Por cierto tanto al Presidente como a su gabinete les costaba hacerse a la idea de que estaban completamente aislados, de que no contaban con nadie más que sus mutuas presencias, de que no tenían ningún apoyo exterior. Pero así lo requerían las circunstancias. Habían firmado un pacto de hermético silencio. El Presidente sabía cuan corta era la distancia que separaba la confidencia del rumor y el rumor del dominio público, de modo que resultaba imprescindible que el secreto no saliera del pequeño diámetro del círculo de los involucrados. No quedaba otra alternativa que la de encomendarse a la santa paciencia y esperar a que el doctor Orestes Morse Santagada se dignara a hacerse presente. Pero quedaba otro acuciante problema que se derivaba del primero. Las reservas con las que contaban no habrían de durar mucho tiempo más. Y durante los últimos años se habían desacostumbrado a las privaciones. Se habían prometido no trasponer, por nada del mundo, los límites de Palatina Sono Film. Debían hacerse a la idea de que, realmente, se hallaban prófugos fuera de las fronteras del país. Cualquier operación bancada resultaba tan riesgosa como salir a comprar pan o cigarrillos. El más mínimo movimiento en sus cuentas personales podría revelar sus mundanas existencias. Salir del perímetro de las instalaciones pondría en evidencia la presencia de intrusos y provocaría la alarma o la curiosidad de los vecinos. El dinero con el que contaban era tan magro como inútil ya que, de cualquier modo, no tenían dónde gastarlo. Igual que aquellas aristocráticas familias que al enfrentar la vergüenza de una súbita debacle financiera simulaban ante los vecinos los preparativos de las habituales vacaciones y, después de largas despedidas, partían por la tarde para volver a escondidas por la noche encerrándose durante tres largos meses sin siquiera abrir las persianas, así, en semejantes condiciones se encontraba quel gobierno en las sombras.
– ¿Cuáles son las existencias? -preguntó el Presi-lente a su Ministro de Finanzas.
– Café: catorce kilos, leche en polvo: diecisiete kilos, tapas para empanada: dos docenas. Galletas: siete kilos. Quesos varios, fiambres y embutidos… -con el monocorde tono de una ecónoma que estuviera revelando una receta de cocina, el Ministro enumeró la totalidad de los víveres.
Considerando la extensión de la lista que iba desenrollando el doctor Tamburrini, el Presidente se apuró a interrumpir:
– ¿Para cuánto tiempo nos alcanza?
– Haciéndolos durar, estimo que tenemos víveres para unas pocas semanas más.

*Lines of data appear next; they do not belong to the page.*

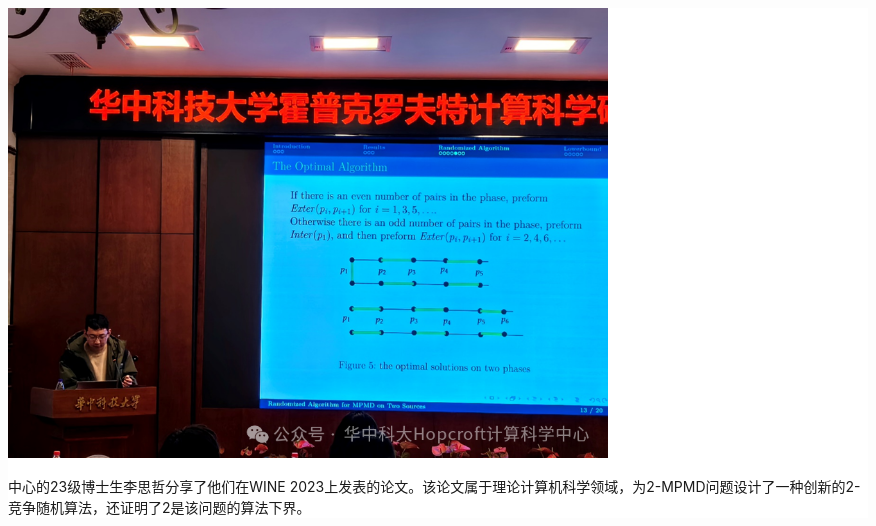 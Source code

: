   <img src="/images/posts/2024-02-05-annual-meeting-2023/image_4.png" style="max-width: 600px; width: 100%; height: auto;">
</div>

中心的23级博士生李思哲分享了他们在WINE 2023上发表的论文。该论文属于理论计算机科学领域，为2-MPMD问题设计了一种创新的2-竞争随机算法，还证明了2是该问题的算法下界。

<div align="center">
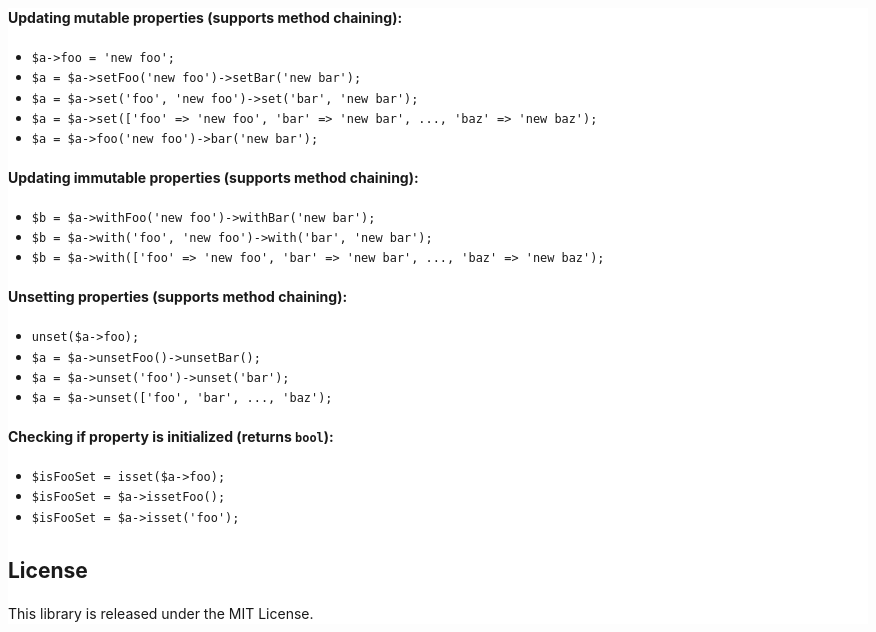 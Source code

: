 #### Updating mutable properties (supports method chaining):
* `$a->foo = 'new foo';`
* `$a = $a->setFoo('new foo')->setBar('new bar');`
* `$a = $a->set('foo', 'new foo')->set('bar', 'new bar');`
* `$a = $a->set(['foo' => 'new foo', 'bar' => 'new bar', ..., 'baz' => 'new baz');`
* `$a = $a->foo('new foo')->bar('new bar');`

#### Updating immutable properties (supports method chaining):
* `$b = $a->withFoo('new foo')->withBar('new bar');`
* `$b = $a->with('foo', 'new foo')->with('bar', 'new bar');`
* `$b = $a->with(['foo' => 'new foo', 'bar' => 'new bar', ..., 'baz' => 'new baz');`

#### Unsetting properties (supports method chaining):
* `unset($a->foo);`
* `$a = $a->unsetFoo()->unsetBar();`
* `$a = $a->unset('foo')->unset('bar');`
* `$a = $a->unset(['foo', 'bar', ..., 'baz');`

#### Checking if property is initialized (returns `bool`):
* `$isFooSet = isset($a->foo);`
* `$isFooSet = $a->issetFoo();`
* `$isFooSet = $a->isset('foo');`

## License
This library is released under the MIT License. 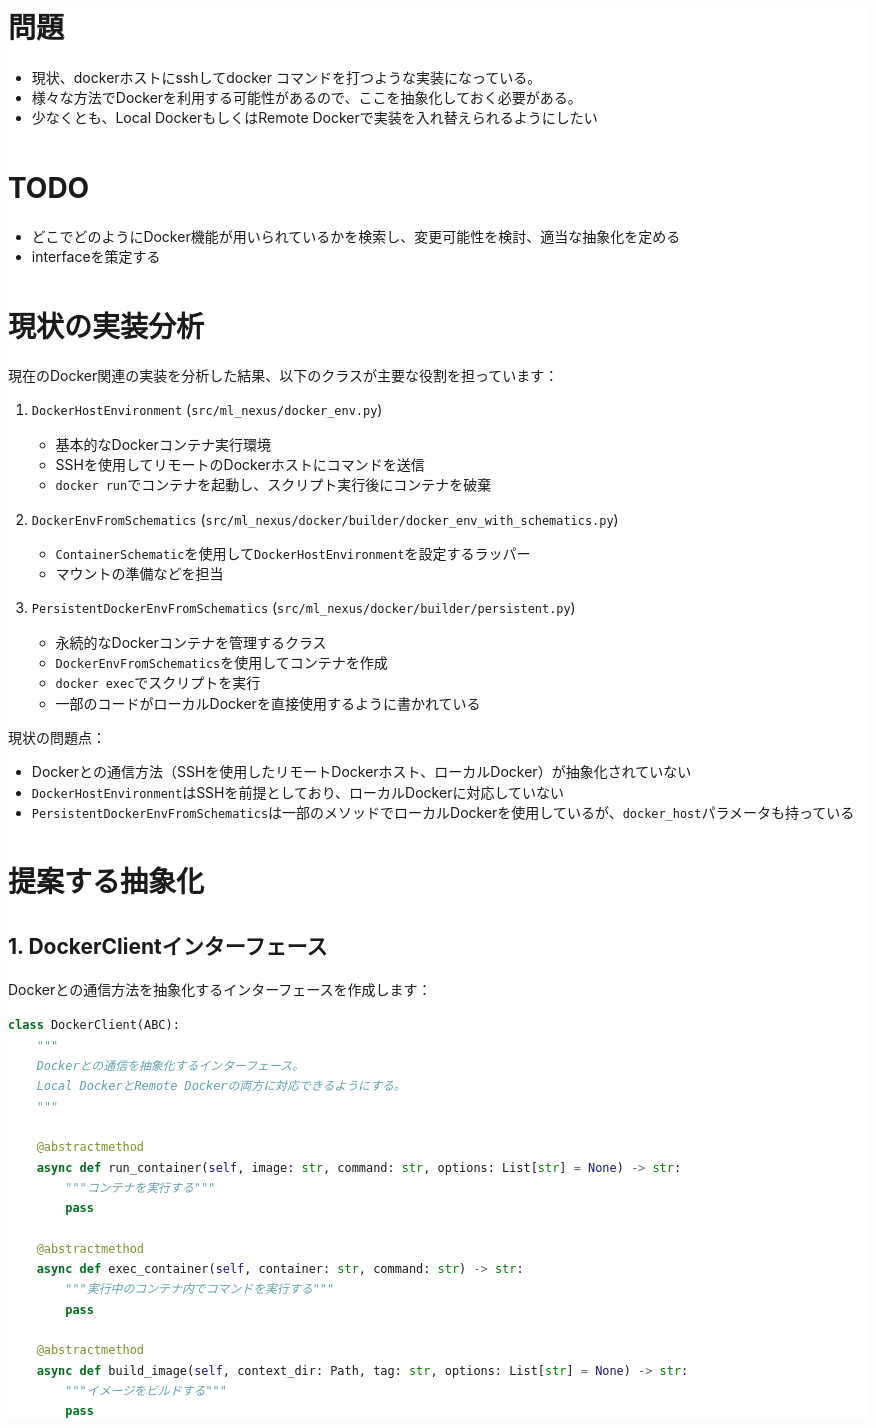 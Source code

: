 
# 問題

- 現状、dockerホストにsshしてdocker コマンドを打つような実装になっている。
- 様々な方法でDockerを利用する可能性があるので、ここを抽象化しておく必要がある。
- 少なくとも、Local DockerもしくはRemote Dockerで実装を入れ替えられるようにしたい

# TODO 
- どこでどのようにDocker機能が用いられているかを検索し、変更可能性を検討、適当な抽象化を定める
- interfaceを策定する

# 現状の実装分析

現在のDocker関連の実装を分析した結果、以下のクラスが主要な役割を担っています：

1. `DockerHostEnvironment` (`src/ml_nexus/docker_env.py`)
   - 基本的なDockerコンテナ実行環境
   - SSHを使用してリモートのDockerホストにコマンドを送信
   - `docker run`でコンテナを起動し、スクリプト実行後にコンテナを破棄

2. `DockerEnvFromSchematics` (`src/ml_nexus/docker/builder/docker_env_with_schematics.py`)
   - `ContainerSchematic`を使用して`DockerHostEnvironment`を設定するラッパー
   - マウントの準備などを担当

3. `PersistentDockerEnvFromSchematics` (`src/ml_nexus/docker/builder/persistent.py`)
   - 永続的なDockerコンテナを管理するクラス
   - `DockerEnvFromSchematics`を使用してコンテナを作成
   - `docker exec`でスクリプトを実行
   - 一部のコードがローカルDockerを直接使用するように書かれている

現状の問題点：
- Dockerとの通信方法（SSHを使用したリモートDockerホスト、ローカルDocker）が抽象化されていない
- `DockerHostEnvironment`はSSHを前提としており、ローカルDockerに対応していない
- `PersistentDockerEnvFromSchematics`は一部のメソッドでローカルDockerを使用しているが、`docker_host`パラメータも持っている

# 提案する抽象化

## 1. DockerClientインターフェース

Dockerとの通信方法を抽象化するインターフェースを作成します：

```python
class DockerClient(ABC):
    """
    Dockerとの通信を抽象化するインターフェース。
    Local DockerとRemote Dockerの両方に対応できるようにする。
    """

    @abstractmethod
    async def run_container(self, image: str, command: str, options: List[str] = None) -> str:
        """コンテナを実行する"""
        pass

    @abstractmethod
    async def exec_container(self, container: str, command: str) -> str:
        """実行中のコンテナ内でコマンドを実行する"""
        pass

    @abstractmethod
    async def build_image(self, context_dir: Path, tag: str, options: List[str] = None) -> str:
        """イメージをビルドする"""
        pass
```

El Presidente dio por concluida la reunión de gabinete, con la desesperanzada certeza de que aquél era el comienzo del fin.
(Afuera, mientras tanto, esperábamos la vuelta triunfal de Aquel que una noche de diciembre emprendió la Ascensión, tirados en el sillón destartalado del desánimo, la diestra colgando exánime como el péndulo de un reloj que se hubiera detenido a la misma hora de nuestra muerte en vida, sosteniendo bajo el pulso férreo del rigor mortis el control remoto de la ventana patética donde veíamos pasar el espectáculo de nuestras misérrimas existencias, la siniestra sacudiéndonos con desgano la verga mustia del aburrimiento. Mirábamos las caderas bamboleantes de la parca que bailaba la Cumbia Fúnebre y, presas de una excitación senil que no alcanzaba para levantar al difunto que se negaba a resucitar pese a los masajes que le prodigábamos, nos abandonábamos al pajar de la melancolía con tan poca fortuna que terminábamos clavándonos la aguja extraviada de la mala suerte. Igual que el nuevo Presidente, aquel espantapájaros que se dejaba derribar ante la brisa más suave, yacíamos boca arriba con los labios cosidos por la resignación. Sin ánimo de mirar, los ojos vueltos hacia atrás, sordos como la tapia que dividía el uno del prójimo, éramos los victimarios del olvido. Ganados por la amnesia, seguíamos matando a nuestros muertos una y otra vez. Huérfanos de aquellos que murieron devorados entre los colmillos del chacal, nos convertimos de pronto en los ejecutores del parricidio, perpetrado ahora en la memoria del genocidio.